Jason Morrison

Make stuff.

Papernaut: Exploring Online Discussion of Academic Papers

If you regularly read scholarly papers, you likely use a reference manager to maintain your personal library. Papernaut connects to your library to find online coverage and discussion of your papers in blogs, forums, and mainstream media. My hope is that these discussions can provide broader perspective on research and, in some cases, be the spark that starts a new collaboration.
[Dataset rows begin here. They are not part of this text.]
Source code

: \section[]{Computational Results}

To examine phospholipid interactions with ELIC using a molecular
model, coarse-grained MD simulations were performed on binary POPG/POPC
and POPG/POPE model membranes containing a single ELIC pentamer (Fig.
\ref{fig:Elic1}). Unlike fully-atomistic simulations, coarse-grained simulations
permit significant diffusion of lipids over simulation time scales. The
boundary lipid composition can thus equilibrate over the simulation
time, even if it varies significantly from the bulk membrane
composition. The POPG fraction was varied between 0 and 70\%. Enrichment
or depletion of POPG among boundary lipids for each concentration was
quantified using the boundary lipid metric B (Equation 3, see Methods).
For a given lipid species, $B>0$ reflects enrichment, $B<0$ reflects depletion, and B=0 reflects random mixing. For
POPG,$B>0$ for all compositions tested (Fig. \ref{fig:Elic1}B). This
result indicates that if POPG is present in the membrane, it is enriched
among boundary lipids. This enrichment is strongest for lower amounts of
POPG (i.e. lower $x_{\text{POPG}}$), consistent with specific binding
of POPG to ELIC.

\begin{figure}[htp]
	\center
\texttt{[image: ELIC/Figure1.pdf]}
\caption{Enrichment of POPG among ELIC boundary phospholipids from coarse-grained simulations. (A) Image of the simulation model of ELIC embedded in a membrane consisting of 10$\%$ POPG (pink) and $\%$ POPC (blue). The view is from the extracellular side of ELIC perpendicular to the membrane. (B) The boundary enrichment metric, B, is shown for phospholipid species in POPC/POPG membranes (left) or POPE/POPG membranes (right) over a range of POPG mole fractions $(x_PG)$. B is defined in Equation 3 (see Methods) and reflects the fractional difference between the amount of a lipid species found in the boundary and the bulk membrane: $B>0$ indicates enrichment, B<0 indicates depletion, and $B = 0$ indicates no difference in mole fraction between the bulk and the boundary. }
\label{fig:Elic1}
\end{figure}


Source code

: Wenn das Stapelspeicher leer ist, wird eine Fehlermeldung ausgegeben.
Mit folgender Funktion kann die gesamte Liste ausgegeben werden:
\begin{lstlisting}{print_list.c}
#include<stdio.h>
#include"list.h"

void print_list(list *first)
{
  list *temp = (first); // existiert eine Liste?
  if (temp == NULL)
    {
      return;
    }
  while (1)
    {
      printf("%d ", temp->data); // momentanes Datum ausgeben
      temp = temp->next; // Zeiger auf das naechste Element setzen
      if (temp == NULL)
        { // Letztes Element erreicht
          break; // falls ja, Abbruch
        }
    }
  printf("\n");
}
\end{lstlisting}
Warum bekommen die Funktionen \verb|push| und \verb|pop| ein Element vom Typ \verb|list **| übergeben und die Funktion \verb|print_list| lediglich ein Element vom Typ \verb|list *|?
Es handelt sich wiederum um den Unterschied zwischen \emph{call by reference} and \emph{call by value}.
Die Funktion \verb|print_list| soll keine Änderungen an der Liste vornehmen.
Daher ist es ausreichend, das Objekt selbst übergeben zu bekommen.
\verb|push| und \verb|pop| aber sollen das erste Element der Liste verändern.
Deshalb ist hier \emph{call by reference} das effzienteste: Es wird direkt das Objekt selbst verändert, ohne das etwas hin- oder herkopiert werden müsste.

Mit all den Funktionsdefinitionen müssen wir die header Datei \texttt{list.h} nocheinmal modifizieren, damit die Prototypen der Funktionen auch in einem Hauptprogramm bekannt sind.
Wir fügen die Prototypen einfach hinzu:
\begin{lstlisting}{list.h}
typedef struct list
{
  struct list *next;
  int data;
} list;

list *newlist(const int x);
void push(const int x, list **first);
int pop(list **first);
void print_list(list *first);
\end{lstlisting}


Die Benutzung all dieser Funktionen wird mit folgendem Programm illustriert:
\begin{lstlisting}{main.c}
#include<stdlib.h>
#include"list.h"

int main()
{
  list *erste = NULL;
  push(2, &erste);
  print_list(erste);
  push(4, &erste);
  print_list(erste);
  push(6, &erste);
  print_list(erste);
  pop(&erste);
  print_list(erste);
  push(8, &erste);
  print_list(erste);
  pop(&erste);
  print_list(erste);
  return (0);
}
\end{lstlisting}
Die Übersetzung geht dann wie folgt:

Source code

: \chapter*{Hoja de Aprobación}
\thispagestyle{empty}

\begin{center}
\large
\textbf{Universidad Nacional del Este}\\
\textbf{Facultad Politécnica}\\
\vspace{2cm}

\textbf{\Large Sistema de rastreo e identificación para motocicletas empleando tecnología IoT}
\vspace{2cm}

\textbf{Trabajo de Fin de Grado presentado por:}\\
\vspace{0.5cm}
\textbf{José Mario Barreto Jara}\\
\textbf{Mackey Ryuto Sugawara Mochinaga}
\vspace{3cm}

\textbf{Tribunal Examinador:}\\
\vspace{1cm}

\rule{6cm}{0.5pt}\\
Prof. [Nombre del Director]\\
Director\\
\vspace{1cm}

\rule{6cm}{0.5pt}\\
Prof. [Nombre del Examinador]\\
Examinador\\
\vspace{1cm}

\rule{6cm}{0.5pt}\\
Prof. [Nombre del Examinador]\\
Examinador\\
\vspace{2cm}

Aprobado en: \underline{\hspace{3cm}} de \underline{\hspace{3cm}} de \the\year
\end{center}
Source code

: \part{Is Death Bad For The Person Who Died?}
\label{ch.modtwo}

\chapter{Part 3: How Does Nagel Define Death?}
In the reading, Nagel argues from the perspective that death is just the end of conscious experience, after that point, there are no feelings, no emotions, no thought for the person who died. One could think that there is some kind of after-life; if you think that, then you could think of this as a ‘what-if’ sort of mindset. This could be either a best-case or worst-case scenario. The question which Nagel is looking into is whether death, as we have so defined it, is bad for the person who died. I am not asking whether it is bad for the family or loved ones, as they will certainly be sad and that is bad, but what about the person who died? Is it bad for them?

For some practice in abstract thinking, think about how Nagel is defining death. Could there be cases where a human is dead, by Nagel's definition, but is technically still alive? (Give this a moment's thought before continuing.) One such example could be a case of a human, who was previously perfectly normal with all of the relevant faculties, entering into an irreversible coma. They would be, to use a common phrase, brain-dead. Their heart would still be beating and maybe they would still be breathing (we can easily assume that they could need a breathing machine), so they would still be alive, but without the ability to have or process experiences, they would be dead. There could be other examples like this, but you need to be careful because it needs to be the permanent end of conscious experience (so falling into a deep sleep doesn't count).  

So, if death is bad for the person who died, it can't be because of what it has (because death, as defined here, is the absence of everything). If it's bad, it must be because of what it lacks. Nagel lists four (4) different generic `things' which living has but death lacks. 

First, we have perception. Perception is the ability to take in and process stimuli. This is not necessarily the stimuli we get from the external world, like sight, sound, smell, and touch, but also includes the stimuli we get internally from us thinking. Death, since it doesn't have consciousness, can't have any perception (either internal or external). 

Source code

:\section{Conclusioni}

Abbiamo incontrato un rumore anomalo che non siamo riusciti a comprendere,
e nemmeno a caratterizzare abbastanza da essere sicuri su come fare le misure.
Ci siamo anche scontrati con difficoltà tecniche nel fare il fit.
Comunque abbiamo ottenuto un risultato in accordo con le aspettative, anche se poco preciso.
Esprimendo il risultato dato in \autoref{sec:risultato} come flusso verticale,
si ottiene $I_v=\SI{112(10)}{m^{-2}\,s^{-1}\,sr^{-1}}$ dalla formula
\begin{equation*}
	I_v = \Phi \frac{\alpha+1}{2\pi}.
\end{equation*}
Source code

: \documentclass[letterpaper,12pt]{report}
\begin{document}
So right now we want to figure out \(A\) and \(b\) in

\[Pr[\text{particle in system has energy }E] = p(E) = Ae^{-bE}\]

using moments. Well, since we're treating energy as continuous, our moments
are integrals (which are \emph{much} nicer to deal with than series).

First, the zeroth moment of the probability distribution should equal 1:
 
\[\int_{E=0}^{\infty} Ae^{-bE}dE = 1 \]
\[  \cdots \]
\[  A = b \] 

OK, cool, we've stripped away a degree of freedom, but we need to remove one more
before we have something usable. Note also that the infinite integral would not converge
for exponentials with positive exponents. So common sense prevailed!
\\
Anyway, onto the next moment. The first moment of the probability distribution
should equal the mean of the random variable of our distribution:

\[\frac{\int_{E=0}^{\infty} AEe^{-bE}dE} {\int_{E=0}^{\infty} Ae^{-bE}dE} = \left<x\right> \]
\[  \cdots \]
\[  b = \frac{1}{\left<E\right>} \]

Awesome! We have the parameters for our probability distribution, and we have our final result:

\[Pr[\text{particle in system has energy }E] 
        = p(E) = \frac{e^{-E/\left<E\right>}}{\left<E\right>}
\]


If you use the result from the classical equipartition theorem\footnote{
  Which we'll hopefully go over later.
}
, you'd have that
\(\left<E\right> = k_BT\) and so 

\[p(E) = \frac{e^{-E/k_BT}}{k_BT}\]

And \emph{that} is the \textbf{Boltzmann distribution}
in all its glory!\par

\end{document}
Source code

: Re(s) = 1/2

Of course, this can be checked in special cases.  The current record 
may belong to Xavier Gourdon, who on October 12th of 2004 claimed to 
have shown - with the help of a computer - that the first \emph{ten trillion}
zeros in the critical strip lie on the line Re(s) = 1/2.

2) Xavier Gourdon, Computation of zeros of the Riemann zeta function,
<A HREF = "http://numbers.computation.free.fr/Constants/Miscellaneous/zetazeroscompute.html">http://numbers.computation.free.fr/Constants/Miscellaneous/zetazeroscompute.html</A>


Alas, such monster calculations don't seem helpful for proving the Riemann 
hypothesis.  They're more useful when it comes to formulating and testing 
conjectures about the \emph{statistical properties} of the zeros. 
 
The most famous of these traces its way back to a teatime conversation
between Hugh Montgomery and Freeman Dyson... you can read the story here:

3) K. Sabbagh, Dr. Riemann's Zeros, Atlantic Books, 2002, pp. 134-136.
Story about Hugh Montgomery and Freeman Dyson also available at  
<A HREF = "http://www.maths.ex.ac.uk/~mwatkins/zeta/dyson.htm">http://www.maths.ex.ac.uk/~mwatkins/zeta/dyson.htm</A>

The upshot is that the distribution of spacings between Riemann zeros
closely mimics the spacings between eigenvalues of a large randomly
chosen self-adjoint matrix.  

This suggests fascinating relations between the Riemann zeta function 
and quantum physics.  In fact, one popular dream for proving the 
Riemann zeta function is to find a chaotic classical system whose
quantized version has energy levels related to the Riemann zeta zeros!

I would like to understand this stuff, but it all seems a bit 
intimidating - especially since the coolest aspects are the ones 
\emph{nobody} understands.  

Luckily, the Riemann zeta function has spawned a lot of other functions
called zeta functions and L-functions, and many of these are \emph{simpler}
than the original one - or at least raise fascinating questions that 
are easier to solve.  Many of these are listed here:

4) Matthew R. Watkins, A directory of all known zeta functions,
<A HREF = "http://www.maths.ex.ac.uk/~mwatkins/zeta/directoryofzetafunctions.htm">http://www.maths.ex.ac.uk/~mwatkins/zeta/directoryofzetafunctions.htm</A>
Here’s a very quick video demo. We start with a Zotero library that includes a paper from Science on the effect of pesticides on honey bees. We then connect to Papernaut, and find several discussions and articles, including one in The Guardian:

I’ve been working on Papernaut in my spare time for a few months, and I’m happy to say that it’s now open source. The project comes in two parts, and the source is on GitHub:

If you are interested in how the application is put together, the rest of this article is a technical overview of the moving parts and how they interact.

Overview: A simple example

Let’s walk through a simplified example. Say I have only one paper in my reference manager — that paper from earlier, about the effect of pesticides on honey bees:

Henry, M., Beguin, M., Requier, F., Rollin, O., Odoux, J., Aupinel, P., Aptel, J., Tchamitchian, S., & Decourtye, A. (2012). A Common Pesticide Decreases Foraging Success and Survival in Honey Bees. Science, 336 (6079), 348-350 DOI:10.1126/science.1215039

Let’s also say that the engine is crawling content from only one source feed, ResearchBlogging.org. Among many other content items, that source feed contains a relevant entry, whose content page is on The Guardian.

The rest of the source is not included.